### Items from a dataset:
▶

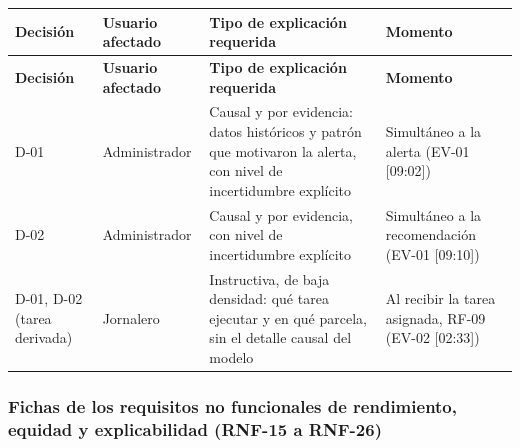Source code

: \documentclass[12pt,a4paper]{article}
\begin{document}
\begin{center}
\begin{longtable}{|p{2cm}|p{2.3cm}|p{5.3cm}|p{3.6cm}|}
\hline
\textbf{Decisión} & \textbf{Usuario afectado} & \textbf{Tipo de explicación requerida} & \textbf{Momento} \\
\hline
\endfirsthead
\hline
\textbf{Decisión} & \textbf{Usuario afectado} & \textbf{Tipo de explicación requerida} & \textbf{Momento} \\
\hline
\endhead
\hline
\endfoot
\hline
\endlastfoot
D-01 & Administrador & Causal y por evidencia: datos históricos y patrón que motivaron la alerta, con nivel de incertidumbre explícito & Simultáneo a la alerta (EV-01 [09:02]) \\
\hline
D-02 & Administrador & Causal y por evidencia, con nivel de incertidumbre explícito & Simultáneo a la recomendación (EV-01 [09:10]) \\
\hline
D-01, D-02 (tarea derivada) & Jornalero & Instructiva, de baja densidad: qué tarea ejecutar y en qué parcela, sin el detalle causal del modelo & Al recibir la tarea asignada, RF-09 (EV-02 [02:33]) \\
\hline
\end{longtable}
\label{tab:necesidades-explicacion}
\end{center}

\subsubsection{Fichas de los requisitos no funcionales de rendimiento, equidad y explicabilidad (RNF-15 a RNF-26)}
\label{sec:ficha-explicabilidad}
\end{document}
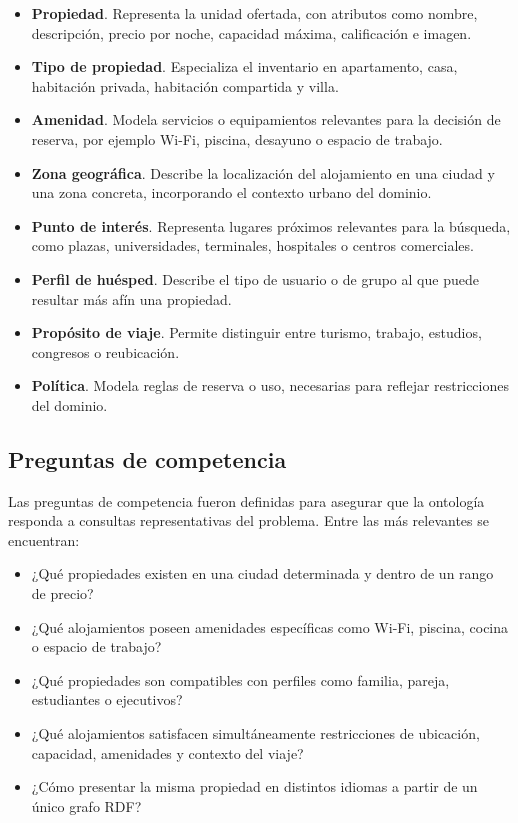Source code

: \begin{itemize}
  \item \textbf{Propiedad}. Representa la unidad ofertada, con atributos como nombre,
  descripción, precio por noche, capacidad máxima, calificación e imagen.

  \item \textbf{Tipo de propiedad}. Especializa el inventario en apartamento, casa,
  habitación privada, habitación compartida y villa.

  \item \textbf{Amenidad}. Modela servicios o equipamientos relevantes para la decisión
  de reserva, por ejemplo Wi-Fi, piscina, desayuno o espacio de trabajo.

  \item \textbf{Zona geográfica}. Describe la localización del alojamiento en una ciudad
  y una zona concreta, incorporando el contexto urbano del dominio.

  \item \textbf{Punto de interés}. Representa lugares próximos relevantes para la
  búsqueda, como plazas, universidades, terminales, hospitales o centros comerciales.

  \item \textbf{Perfil de huésped}. Describe el tipo de usuario o de grupo al que puede
  resultar más afín una propiedad.

  \item \textbf{Propósito de viaje}. Permite distinguir entre turismo, trabajo,
  estudios, congresos o reubicación.

  \item \textbf{Política}. Modela reglas de reserva o uso, necesarias para reflejar
  restricciones del dominio.
\end{itemize}

\subsection{Preguntas de competencia}

Las preguntas de competencia fueron definidas para asegurar que la ontología responda a
consultas representativas del problema. Entre las más relevantes se encuentran:

\begin{itemize}
  \item ¿Qué propiedades existen en una ciudad determinada y dentro de un rango de
  precio?
  \item ¿Qué alojamientos poseen amenidades específicas como Wi-Fi, piscina, cocina o
  espacio de trabajo?
  \item ¿Qué propiedades son compatibles con perfiles como familia, pareja, estudiantes
  o ejecutivos?
  \item ¿Qué alojamientos satisfacen simultáneamente restricciones de ubicación,
  capacidad, amenidades y contexto del viaje?
  \item ¿Cómo presentar la misma propiedad en distintos idiomas a partir de un único
  grafo RDF?
\end{itemize}

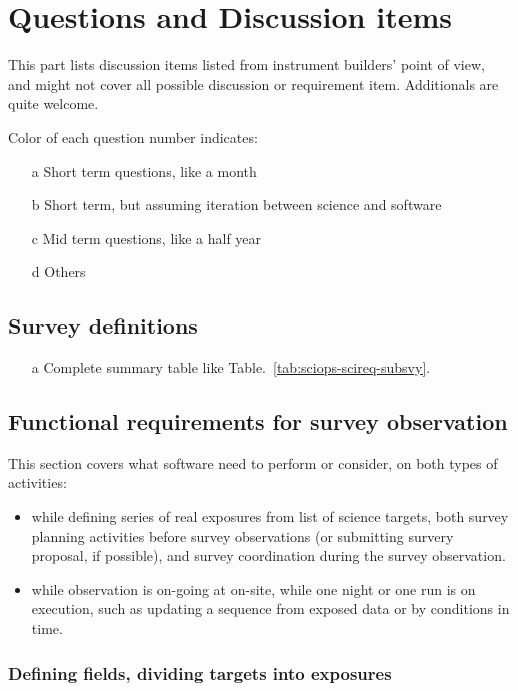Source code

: \documentclass[a4paper,notitlepage]{article}
\newcommand{\cols}[1]{\textcolor{ccols}{#1}}
\newcommand{\colm}[1]{\textcolor{ccolm}{#1}}
\newcommand{\coll}[1]{\textcolor{ccoll}{#1}}
\begin{document}
\section{Questions and Discussion items}

This part lists discussion items listed from instrument builders' point 
of view, and might not cover all possible discussion or requirement item. 
Additionals are quite welcome. 

Color of each question number indicates: 
\begin{enumerate}
  \item[\cols{a}] Short term questions, like a month
  \item[\colm{b}] Short term, but assuming iteration between science and software
  \item[\coll{c}] Mid term questions, like a half year
  \item[d] Others
\end{enumerate}

\subsection{Survey definitions}

\begin{enumerate}
  \item[\colm{a}] Complete summary table like Table.~\ref{tab:sciops-scireq-subsvy}.
\end{enumerate}

\subsection{Functional requirements for survey observation}

This section covers what software need to perform or consider, 
on both types of activities: 
\begin{itemize}
  \item while defining series of real exposures from list of science targets, 
    both survey planning activities before survey observations (or submitting 
    survery proposal, if possible), and survey coordination during the survey 
    observation. 
  \item while observation is on-going at on-site, while one night or one run 
    is on execution, such as updating a sequence from exposed data or by 
    conditions in time. 
\end{itemize}

\subsubsection{Defining fields, dividing targets into exposures}
\end{document}

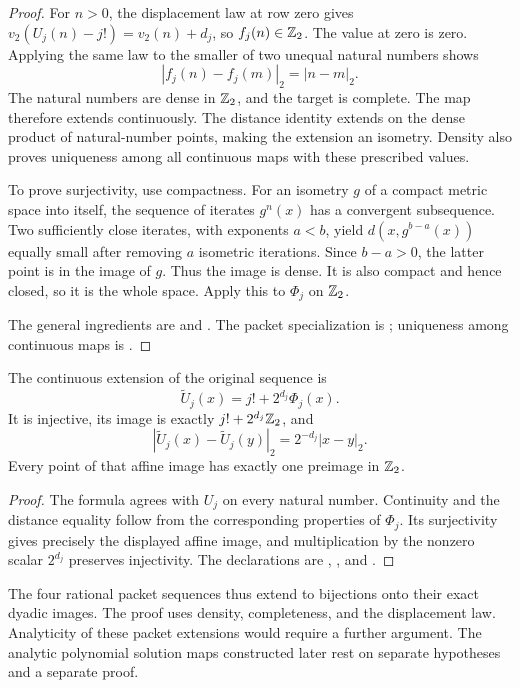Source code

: \begin{proof}
For $n>0$, the displacement law at row zero gives
$v_2(U_j(n)-j!)=v_2(n)+d_j$, so $f_j(n)\in\Z_2$.
The value at zero is zero.  Applying the same law to the smaller of two
unequal natural numbers shows
\[
 |f_j(n)-f_j(m)|_2=|n-m|_2.
\]
The natural numbers are dense in $\Z_2$, and the target is complete.
The map therefore extends continuously.  The distance identity extends
on the dense product of natural-number points, making the extension
an isometry.  Density also proves uniqueness among all continuous maps
with these prescribed values.

To prove surjectivity, use compactness.  For an isometry $g$ of a compact
metric space into itself, the sequence of iterates $g^n(x)$ has a
convergent subsequence.  Two sufficiently close iterates, with exponents
$a<b$, yield $d(x,g^{b-a}(x))$ equally small after removing $a$ isometric
iterations.  Since $b-a>0$, the latter point is in the image of $g$.
Thus the image is dense.  It is also compact and hence closed, so it is
the whole space.  Apply this to $\Phi_j$ on $\Z_2$.

The general ingredients are
 and
.
The packet specialization is
;
uniqueness among continuous maps is
.
\end{proof}

\begin{corollary}
\label{cor:arith-affine-image}
The continuous extension of the original sequence is
\[
 \widetilde U_j(x)=j!+2^{d_j}\Phi_j(x).
\]
It is injective, its image is exactly $j!+2^{d_j}\Z_2$, and
\[
 |\widetilde U_j(x)-\widetilde U_j(y)|_2
     =2^{-d_j}|x-y|_2.
\]
Every point of that affine image has exactly one preimage in $\Z_2$.
\end{corollary}

\begin{proof}
The formula agrees with $U_j$ on every natural number.  Continuity and
the distance equality follow from the corresponding properties of
$\Phi_j$.  Its surjectivity gives precisely the displayed affine image,
and multiplication by the nonzero scalar $2^{d_j}$ preserves injectivity.
The declarations are
,
, and
.
\end{proof}

The four rational packet sequences thus extend to bijections onto their
exact dyadic images.  The proof uses density, completeness, and the
displacement law.  Analyticity of these packet extensions would require
a further argument.  The analytic polynomial solution maps constructed
later rest on separate hypotheses and a separate proof.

◀

### TASK STATEMENT:
Look through the entries above; copy each line where the string "precio" appears.

### WORKED SOLUTION:
  descripción, precio por noche, capacidad máxima, calificación e imagen.
  precio?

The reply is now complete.